[Stored data entries]
★ ★ ★

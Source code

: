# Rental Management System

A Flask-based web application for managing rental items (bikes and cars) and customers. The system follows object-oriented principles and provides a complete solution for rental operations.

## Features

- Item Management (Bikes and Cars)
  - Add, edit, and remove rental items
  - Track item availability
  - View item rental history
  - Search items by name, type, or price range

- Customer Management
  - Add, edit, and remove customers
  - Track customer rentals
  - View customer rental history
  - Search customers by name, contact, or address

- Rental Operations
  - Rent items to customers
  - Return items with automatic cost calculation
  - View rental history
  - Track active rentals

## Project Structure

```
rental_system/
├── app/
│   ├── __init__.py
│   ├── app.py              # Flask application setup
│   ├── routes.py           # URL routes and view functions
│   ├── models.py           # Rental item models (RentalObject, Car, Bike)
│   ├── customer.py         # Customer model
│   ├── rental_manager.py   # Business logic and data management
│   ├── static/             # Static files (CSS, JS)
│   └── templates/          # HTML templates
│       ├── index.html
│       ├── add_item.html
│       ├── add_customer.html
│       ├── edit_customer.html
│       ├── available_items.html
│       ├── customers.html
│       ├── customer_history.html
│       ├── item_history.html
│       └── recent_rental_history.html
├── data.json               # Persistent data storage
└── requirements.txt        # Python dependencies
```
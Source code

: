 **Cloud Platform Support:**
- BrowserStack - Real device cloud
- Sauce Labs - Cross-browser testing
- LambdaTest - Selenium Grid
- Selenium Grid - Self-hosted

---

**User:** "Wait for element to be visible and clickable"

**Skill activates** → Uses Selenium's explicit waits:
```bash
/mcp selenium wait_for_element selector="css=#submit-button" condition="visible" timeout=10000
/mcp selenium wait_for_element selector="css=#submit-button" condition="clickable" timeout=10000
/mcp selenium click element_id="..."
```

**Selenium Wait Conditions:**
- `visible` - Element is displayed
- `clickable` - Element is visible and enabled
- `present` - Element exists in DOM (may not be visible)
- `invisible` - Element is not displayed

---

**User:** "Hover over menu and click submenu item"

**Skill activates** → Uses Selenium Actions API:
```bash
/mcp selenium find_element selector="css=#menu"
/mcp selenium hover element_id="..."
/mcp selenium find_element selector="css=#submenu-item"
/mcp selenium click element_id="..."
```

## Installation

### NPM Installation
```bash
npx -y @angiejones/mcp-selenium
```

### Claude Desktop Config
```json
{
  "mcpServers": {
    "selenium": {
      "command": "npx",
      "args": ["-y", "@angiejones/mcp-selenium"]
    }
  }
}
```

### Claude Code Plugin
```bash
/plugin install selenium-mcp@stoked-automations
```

★ ★ ★

Problem statement: Lines that hold "Claude" are the ones to copy, so pick each out from the data.

Problem solution:
### Claude Desktop Config
### Claude Code Plugin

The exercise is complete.